PROJ system: PROJ is another system and open source library for storing and transforming CRS information from one system to another. The CRS information in this one is commonly stored as a “proj-strings”, which includes information about the coordinate system as a plain text following specific naming conventions for the parameters. Typically these parameters provide information e.g. about the datum, ellipsoid, projection of the data, and units for the coordinates (e.g. meters). There can also be information about the Univeral Tranverse Mercator (UTM) zone if the data is using Cartesian coordinate system. In UTM, the data is presented on a plain and the world has been divided into 60 zones where each zone is 6-degrees of longitude in width. You can read more details and useful documentation about coordinate systems from the PROJ website [1]. As an example, PROJ4 text for the ETRS-TM35FIN coordinate system (EPSG:3067) commonly used in Finland, is described with following text:

+proj=utm +zone=35 +ellps=GRS80 +towgs84=0,0,0,0,0,0,0 +units=m +no_defs +type=crs

OGC WKT: Open Geospatial Consortium’s (OGC) well-known text (WKT) representation of coordinate reference systems is also widely used format to store CRS information. This one is typically more lengthy as it aims to be human-readable and also provide description about coordinate operations.
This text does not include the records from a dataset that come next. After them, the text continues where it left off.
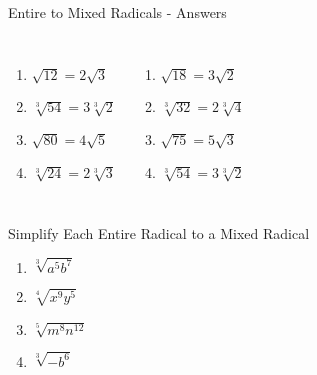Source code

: \documentclass[aspectratio=169]{beamer}
\begin{document}
\begin{frame}{Entire to Mixed Radicals - Answers}
\begin{tcolorbox}[colback=lightgray,colframe=primary,title=Solutions]
\footnotesize
\begin{columns}[T]
\begin{enumerate}
  \item $\sqrt{12} = 2\sqrt{3}$
  \item $\sqrt[3]{54} = 3\sqrt[3]{2}$
  \item $\sqrt{80} = 4\sqrt{5}$
  \item $\sqrt[3]{24} = 2\sqrt[3]{3}$
\end{enumerate}
\begin{enumerate}
  \item $\sqrt{18} = 3\sqrt{2}$
  \item $\sqrt[3]{32} = 2\sqrt[3]{4}$
  \item $\sqrt{75} = 5\sqrt{3}$
  \item $\sqrt[3]{54} = 3\sqrt[3]{2}$
\end{enumerate}
\end{columns}
\end{tcolorbox}
\end{frame}

\begin{frame}{Simplify Each Entire Radical to a Mixed Radical}
\begin{tcolorbox}[colback=lightgray,colframe=accent,title=Practice Problems]
\footnotesize
\begin{enumerate}
  \item $\sqrt[3]{a^5 b^7}$
  \item $\sqrt[4]{x^9 y^5}$
  \item $\sqrt[5]{m^8 n^{12}}$
  \item $\sqrt[3]{-b^6}$
\end{enumerate}
\end{tcolorbox}
\end{frame}
\end{document}
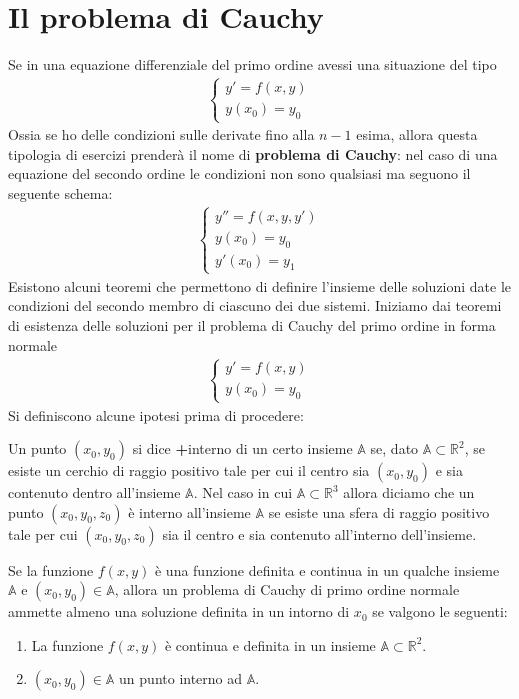 \documentclass[a4paper, oneside]{book}
\begin{document}
\section{Il problema di Cauchy}
Se in una equazione differenziale del primo ordine avessi una situazione del tipo
\begin{gather*}
    \left\{\begin{array}{l}
        y' = f(x, y) \\
        y(x_0) = y_0
    \end{array}\right.
\end{gather*}
Ossia se ho delle condizioni sulle derivate fino alla $n-1$ esima, allora
questa tipologia di esercizi prenderà il nome di \textbf{problema di Cauchy}:
nel caso di una equazione del secondo ordine le condizioni non sono qualsiasi ma 
seguono il seguente schema:
\begin{gather*}
    \left\{\begin{array}{l}
        y'' = f(x, y, y') \\
        y(x_0) = y_0 \\
        y'(x_0) = y_1
    \end{array}\right.
\end{gather*}
Esistono alcuni teoremi che permettono di definire l'insieme delle soluzioni date
le condizioni del secondo membro di ciascuno dei due sistemi. Iniziamo dai
teoremi di esistenza delle soluzioni per il problema di Cauchy del primo ordine
in forma normale 
\begin{gather*}
    \left\{\begin{array}{l}
        y' = f(x, y) \\
        y(x_0) = y_0
    \end{array}\right.
\end{gather*}
Si definiscono alcune ipotesi prima di procedere:
\begin{definition}
    Un punto $(x_0, y_0)$ si dice \textbf+{interno} di un certo insieme $\mathbb{A}$ se,
    dato $\mathbb{A} \subset \mathbb{R}^{2}$, se esiste un cerchio di raggio positivo tale per cui il centro sia $(x_0, y_0)$ e sia contenuto
    dentro all'insieme $\mathbb{A}$. Nel caso in cui $\mathbb{A} \subset \mathbb{R}^{3}$ allora diciamo che un punto
    $(x_0, y_0, z_0)$ è interno all'insieme $\mathbb{A}$ se esiste una sfera di raggio positivo tale per cui
    $(x_0, y_0, z_0)$ sia il centro e sia contenuto all'interno dell'insieme.
\end{definition}
\begin{theorem}
    Se la funzione $f(x, y)$ è una funzione definita e continua  in un qualche insieme
    $\mathbb{A}$ e $(x_0, y_0) \in \mathbb{A}$, allora un problema di Cauchy di primo ordine 
    normale ammette almeno una soluzione definita in un intorno di $x_0$ se valgono le seguenti:
    \begin{enumerate}
    \item La funzione $f(x, y)$ è continua e definita in un insieme $\mathbb{A} \subset \mathbb{R}^{2}$.
    \item $(x_0, y_0) \in \mathbb{A}$ un punto interno ad $\mathbb{A}$.
\end{enumerate}
\end{theorem}
\end{document}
The following shows how the ETRS-TM35FIN coordinate system (EPSG:3067) would be presented as OGW WKT:

PROJCS["ETRS89 / TM35FIN(E,N)",
    GEOGCS["ETRS89",
        DATUM["European_Terrestrial_Reference_System_1989",
            SPHEROID["GRS 1980",6378137,298.257222101,
                AUTHORITY["EPSG","7019"]],
            TOWGS84[0,0,0,0,0,0,0],
            AUTHORITY["EPSG","6258"]],
        PRIMEM["Greenwich",0,
            AUTHORITY["EPSG","8901"]],
        UNIT["degree",0.0174532925199433,
            AUTHORITY["EPSG","9122"]],
        AUTHORITY["EPSG","4258"]],
    PROJECTION["Transverse_Mercator"],
    PARAMETER["latitude_of_origin",0],
    PARAMETER["central_meridian",27],
    PARAMETER["scale_factor",0.9996],
    PARAMETER["false_easting",500000],
    PARAMETER["false_northing",0],
    UNIT["metre",1,
        AUTHORITY["EPSG","9001"]],
    AXIS["Easting",EAST],
    AXIS["Northing",NORTH],
    AUTHORITY["EPSG","3067"]]

All of these systems and formats are designed to ensure that CRS information can be stored, transmitted, and used consistently across different systems and applications, which is essential for accurate location-based data analysis and mapping. In Chapters 6 and 7, we will see how to work with coordinate reference systems in Python when working with vector and raster data.